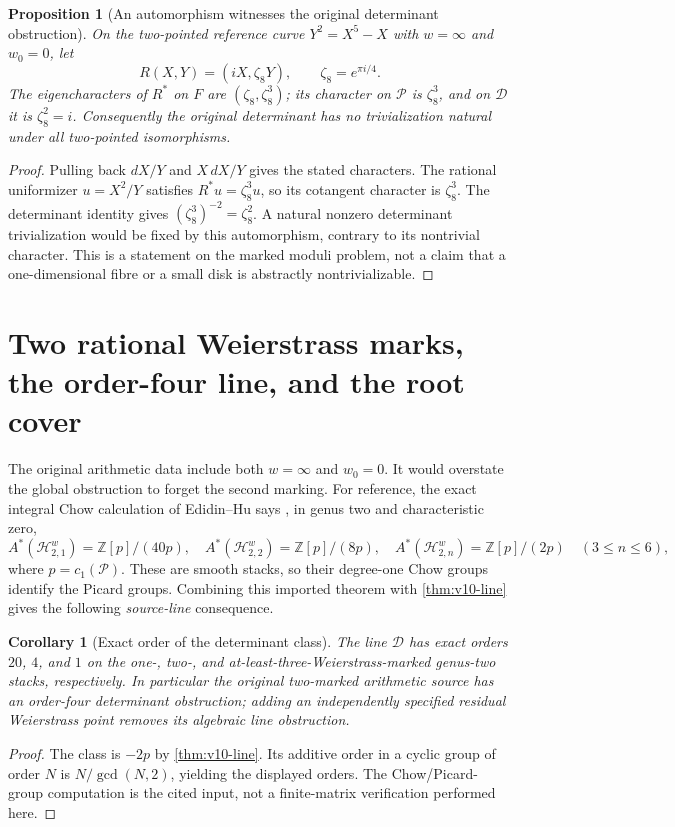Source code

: \documentclass[11pt]{article}
\newtheorem{proposition}[proposition]{Proposition}
\newtheorem{corollary}[corollary]{Corollary}
\theoremstyle{definition}
\theoremstyle{remark}
\newcommand{\Z}{\mathbb Z}
\begin{document}
\begin{proposition}[An automorphism witnesses the original determinant obstruction]
\label{prop:v10-isotropy}
On the two-pointed reference curve
$Y^2=X^5-X$ with $w=\infty$ and $w_0=0$, let
\[
 R(X,Y)=(iX,\zeta_8Y),\qquad\zeta_8=e^{\pi i/4}.
\]
The eigencharacters of $R^*$ on $F$ are $(\zeta_8,\zeta_8^3)$;
its character on $\mathscr P$ is $\zeta_8^3$, and on $\mathscr D$ it
is $\zeta_8^2=i$. Consequently the original determinant has no
trivialization natural under all two-pointed isomorphisms.
\end{proposition}
\begin{proof}
Pulling back $dX/Y$ and $X\,dX/Y$ gives the stated characters. The
rational uniformizer $u=X^2/Y$ satisfies $R^*u=\zeta_8^3u$, so its
cotangent character is $\zeta_8^3$. The determinant identity gives
$(\zeta_8^3)^{-2}=\zeta_8^2$. A natural nonzero determinant
trivialization would be fixed by this automorphism, contrary to its
nontrivial character. This is a statement on the marked moduli problem,
not a claim that a one-dimensional fibre or a small disk is abstractly
nontrivializable.
\end{proof}

\section{Two rational Weierstrass marks, the order-four line, and the root cover}
\label{sec:v10-cover}

The original arithmetic data include both $w=\infty$ and $w_0=0$.
It would overstate the global obstruction to forget the second marking.
For reference, the exact integral Chow calculation of Edidin--Hu says
\cite[Theorems 1.3--1.5]{EdidinHu}, in genus two and characteristic zero,
\[
 A^*(\mathcal H_{2,1}^{w})=\Z[p]/(40p),\quad
 A^*(\mathcal H_{2,2}^{w})=\Z[p]/(8p),\quad
 A^*(\mathcal H_{2,n}^{w})=\Z[p]/(2p)\quad(3\le n\le6),
\]
where $p=c_1(\mathscr P)$. These are smooth stacks, so their degree-one
Chow groups identify the Picard groups. Combining this imported theorem
with \cref{thm:v10-line} gives the following \emph{source-line}
consequence.

\begin{corollary}[Exact order of the determinant class]
\label{cor:v10-order}
The line $\mathscr D$ has exact orders $20$, $4$, and $1$ on the
one-, two-, and at-least-three-Weierstrass-marked genus-two stacks,
respectively. In particular the original two-marked arithmetic source has
an order-four determinant obstruction; adding an independently specified
residual Weierstrass point removes its algebraic line obstruction.
\end{corollary}
\begin{proof}
The class is $-2p$ by \cref{thm:v10-line}. Its additive order in a
cyclic group of order $N$ is $N/\gcd(N,2)$, yielding the displayed
orders. The Chow/Picard-group computation is the cited input, not a
finite-matrix verification performed here.
\end{proof}
\end{document}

◆ **PROBLEM DESCRIPTION**
All the records need to be retyped word for word, except for the pictures.

◆ **OUTPUT FOR THIS TASK**
Source code

: \documentclass[11pt]{article}
\newtheorem{proposition}[proposition]{Proposition}
\newtheorem{corollary}[corollary]{Corollary}
\theoremstyle{definition}
\theoremstyle{remark}
\newcommand{\Z}{\mathbb Z}
\begin{document}
\begin{proposition}[An automorphism witnesses the original determinant obstruction]
\label{prop:v10-isotropy}
On the two-pointed reference curve
$Y^2=X^5-X$ with $w=\infty$ and $w_0=0$, let
\[
 R(X,Y)=(iX,\zeta_8Y),\qquad\zeta_8=e^{\pi i/4}.
\]
The eigencharacters of $R^*$ on $F$ are $(\zeta_8,\zeta_8^3)$;
its character on $\mathscr P$ is $\zeta_8^3$, and on $\mathscr D$ it
is $\zeta_8^2=i$. Consequently the original determinant has no
trivialization natural under all two-pointed isomorphisms.
\end{proposition}
\begin{proof}
Pulling back $dX/Y$ and $X\,dX/Y$ gives the stated characters. The
rational uniformizer $u=X^2/Y$ satisfies $R^*u=\zeta_8^3u$, so its
cotangent character is $\zeta_8^3$. The determinant identity gives
$(\zeta_8^3)^{-2}=\zeta_8^2$. A natural nonzero determinant
trivialization would be fixed by this automorphism, contrary to its
nontrivial character. This is a statement on the marked moduli problem,
not a claim that a one-dimensional fibre or a small disk is abstractly
nontrivializable.
\end{proof}

\section{Two rational Weierstrass marks, the order-four line, and the root cover}
\label{sec:v10-cover}

The original arithmetic data include both $w=\infty$ and $w_0=0$.
It would overstate the global obstruction to forget the second marking.
For reference, the exact integral Chow calculation of Edidin--Hu says
\cite[Theorems 1.3--1.5]{EdidinHu}, in genus two and characteristic zero,
\[
 A^*(\mathcal H_{2,1}^{w})=\Z[p]/(40p),\quad
 A^*(\mathcal H_{2,2}^{w})=\Z[p]/(8p),\quad
 A^*(\mathcal H_{2,n}^{w})=\Z[p]/(2p)\quad(3\le n\le6),
\]
where $p=c_1(\mathscr P)$. These are smooth stacks, so their degree-one
Chow groups identify the Picard groups. Combining this imported theorem
with \cref{thm:v10-line} gives the following \emph{source-line}
consequence.

\begin{corollary}[Exact order of the determinant class]
\label{cor:v10-order}
The line $\mathscr D$ has exact orders $20$, $4$, and $1$ on the
one-, two-, and at-least-three-Weierstrass-marked genus-two stacks,
respectively. In particular the original two-marked arithmetic source has
an order-four determinant obstruction; adding an independently specified
residual Weierstrass point removes its algebraic line obstruction.
\end{corollary}
\begin{proof}
The class is $-2p$ by \cref{thm:v10-line}. Its additive order in a
cyclic group of order $N$ is $N/\gcd(N,2)$, yielding the displayed
orders. The Chow/Picard-group computation is the cited input, not a
finite-matrix verification performed here.
\end{proof}
\end{document}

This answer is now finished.